Just assumed eh? I don't give a flying fk about any of the money. At all. I don't care how much she would get or I would get. Anything. I just desperately want to quit my job. The job I have worked at for over 14 years. While my wife worked for about a year, part time. I'm so irresponsible? I'm 18 years old? Yeah that's why this fked up relationship has lasted 14 years while she hasn't worked, put on 100lbs since we got together, her parents lived with us for I think 11 years now (oh and btw, he gets $1100 a month in disability. I don't see any of it. They pay their part of the phone bill (they're on my plan) and their part of the car insurance (they're on my plan for that too...), and then he mostly smokes the rest in cigarettes. Usually 2-3 packs a day. Which is also great cause no one else in the house smokes...

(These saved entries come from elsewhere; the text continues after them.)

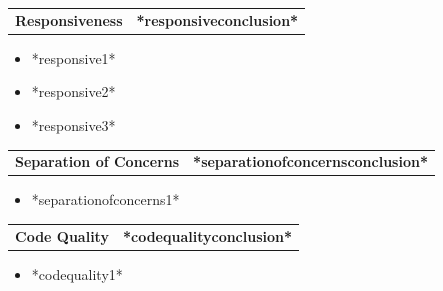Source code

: \documentclass{scrartcl}
\begin{document}
\begin{table}[H] 
	\begin{tabular}{l c}
		\Large{\textbf{Responsiveness} } & \textcolor{cerulean}{\textbf{*responsiveconclusion*}} \\
	\end{tabular}
\end{table}


\begin{itemize}
	 \item *responsive1*

	 
	\item *responsive2*

	 
	\item *responsive3*

	
\end{itemize}
	

\begin{table} [H]
	\begin{tabular}{l c}
		\Large{\textbf{Separation of Concerns} } & \textcolor{cerulean}{\textbf{*separationofconcernsconclusion*}} \\
	\end{tabular}
\end{table}

\begin{itemize}
	 \item *separationofconcerns1*

	 
\end{itemize}
	

\begin{table} [H]
	\begin{tabular}{l c}
		\Large{\textbf{Code Quality} } & \textcolor{cerulean}{\textbf{*codequalityconclusion*}} \\
	\end{tabular}
\end{table}

\begin{itemize}
	 \item *codequality1*

	 
\end{itemize}

\section*{\center{{\small\color{mygray}{PROJECT EVALUATION}} \\ \vspace{0.5 cm} \Large{\color{cerulean}{*projectconclusion*}}}\vspace{0.4 cm}}
\end{document}
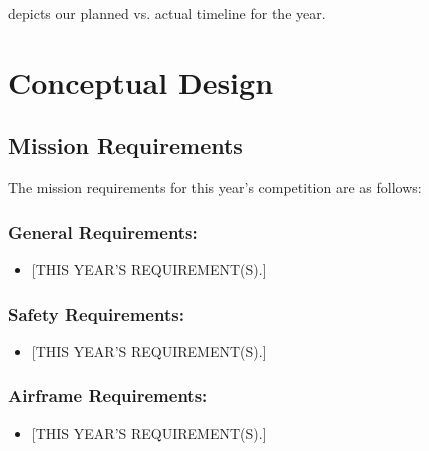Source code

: \documentclass[report]{byu-aero}
\begin{document}
 depicts our planned vs. actual timeline for the year.
 \lipsum[2]



\section{Conceptual Design} %
\label{sec:ConceptualDesign}


\subsection{Mission Requirements}
\label{ssec:missionreqs}

The mission requirements for this year's competition are as follows:

\subsubsection{General Requirements:}
\begin{itemize}
	\item {\color{\BYUred} [THIS YEAR'S REQUIREMENT(S).]}
\end{itemize}


\subsubsection{Safety Requirements:}
\begin{itemize}
	\item {\color{\BYUred} [THIS YEAR'S REQUIREMENT(S).]}
\end{itemize}


\subsubsection{Airframe Requirements:}
\begin{itemize}
	\item {\color{\BYUred} [THIS YEAR'S REQUIREMENT(S).]}
\end{itemize}
\end{document}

My passion is cars and trucks. I like to play with them and do stuff in my garage. It's great because he has to come through the garage to get outside to go smoke... It seems clear to me that I would make as much or more money by opening an auto shop than with my current job. But that's too scary for my wife, for me to put our income on the line by chasing that dream. Again, I don't know why I'm still typing. And I don't know why you're still reading. It's pretty much all for not. I'm just going to continue hating myself and not taking action anyway.


----------



## QuietGuy (Aug 31, 2021)

Well, now that you have provided some relevant details and context, you will probably get some helpful opinions and advice. Hope you feel better after ranting at people trying to help you with so little to go on.


----------



## Trident (May 23, 2018)

Why not tell the parents they have to help with some of the bills and her dad has to smoke outside or they need to move out?

And get wifey back to work. Maybe she'll shed some of those extra 100 lbs while she's being productive.

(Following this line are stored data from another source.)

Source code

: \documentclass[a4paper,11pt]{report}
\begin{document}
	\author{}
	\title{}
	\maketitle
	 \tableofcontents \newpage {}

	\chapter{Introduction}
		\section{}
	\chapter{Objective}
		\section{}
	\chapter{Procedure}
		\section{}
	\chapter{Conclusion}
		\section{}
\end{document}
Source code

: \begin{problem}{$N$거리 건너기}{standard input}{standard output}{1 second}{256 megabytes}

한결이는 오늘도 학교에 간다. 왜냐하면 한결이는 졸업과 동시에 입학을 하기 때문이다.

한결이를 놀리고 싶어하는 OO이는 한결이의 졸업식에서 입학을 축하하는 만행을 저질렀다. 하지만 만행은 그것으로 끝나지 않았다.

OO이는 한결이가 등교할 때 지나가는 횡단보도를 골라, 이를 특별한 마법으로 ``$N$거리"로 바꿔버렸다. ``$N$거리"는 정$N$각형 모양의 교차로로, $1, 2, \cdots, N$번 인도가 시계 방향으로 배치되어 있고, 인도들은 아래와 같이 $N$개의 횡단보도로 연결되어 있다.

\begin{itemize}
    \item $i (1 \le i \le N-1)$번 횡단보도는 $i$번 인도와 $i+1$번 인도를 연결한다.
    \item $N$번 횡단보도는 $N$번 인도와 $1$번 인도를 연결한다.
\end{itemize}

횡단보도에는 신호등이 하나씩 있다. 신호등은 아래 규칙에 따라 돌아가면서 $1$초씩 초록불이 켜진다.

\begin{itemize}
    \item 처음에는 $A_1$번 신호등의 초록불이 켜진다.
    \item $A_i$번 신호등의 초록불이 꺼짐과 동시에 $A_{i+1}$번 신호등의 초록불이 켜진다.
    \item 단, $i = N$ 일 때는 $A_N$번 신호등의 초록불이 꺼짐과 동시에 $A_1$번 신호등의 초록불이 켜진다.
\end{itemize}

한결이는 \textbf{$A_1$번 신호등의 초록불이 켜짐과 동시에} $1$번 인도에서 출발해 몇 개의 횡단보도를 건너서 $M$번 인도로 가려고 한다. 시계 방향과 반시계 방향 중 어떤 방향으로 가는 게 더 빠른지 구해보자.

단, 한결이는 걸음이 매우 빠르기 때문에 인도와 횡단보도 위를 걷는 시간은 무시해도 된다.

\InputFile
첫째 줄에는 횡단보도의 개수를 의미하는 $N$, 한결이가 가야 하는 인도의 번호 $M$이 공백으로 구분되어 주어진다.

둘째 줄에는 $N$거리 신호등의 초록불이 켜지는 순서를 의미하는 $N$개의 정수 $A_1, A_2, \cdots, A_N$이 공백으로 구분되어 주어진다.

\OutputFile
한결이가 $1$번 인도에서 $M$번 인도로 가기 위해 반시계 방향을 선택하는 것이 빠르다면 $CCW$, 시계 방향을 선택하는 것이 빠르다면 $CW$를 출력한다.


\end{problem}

No wonder you're miserable. 

The only action you need to take is to find your balls and stop letting these people crap all over you. Figuratively speaking I hope.


----------



## jonty30 (Oct 23, 2021)

Typically. the court goes back


y5mgisi said:


> Just assumed eh? I don't give a flying fk about any of the money. At all. I don't care how much she would get or I would get. Anything. I just desperately want to quit my job. The job I have worked at for over 14 years. While my wife worked for about a year, part time. I'm so irresponsible? I'm 18 years old? Yeah that's why this fked up relationship has lasted 14 years while she hasn't worked, put on 100lbs since we got together, her parents lived with us for I think 11 years now (oh and btw, he gets $1100 a month in disability. I don't see any of it. They pay their part of the phone bill (they're on my plan) and their part of the car insurance (they're on my plan for that too...), and then he mostly smokes the rest in cigarettes. Usually 2-3 packs a day. Which is also great cause no one else in the house smokes...
> 
> My passion is cars and trucks. I like to play with them and do stuff in my garage. It's great because he has to come through the garage to get outside to go smoke... It seems clear to me that I would make as much or more money by opening an auto shop than with my current job. But that's too scary for my wife, for me to put our income on the line by chasing that dream. Again, I don't know why I'm still typing. And I don't know why you're still reading. It's pretty much all for not. I'm just going to continue hating myself and not taking action anyway.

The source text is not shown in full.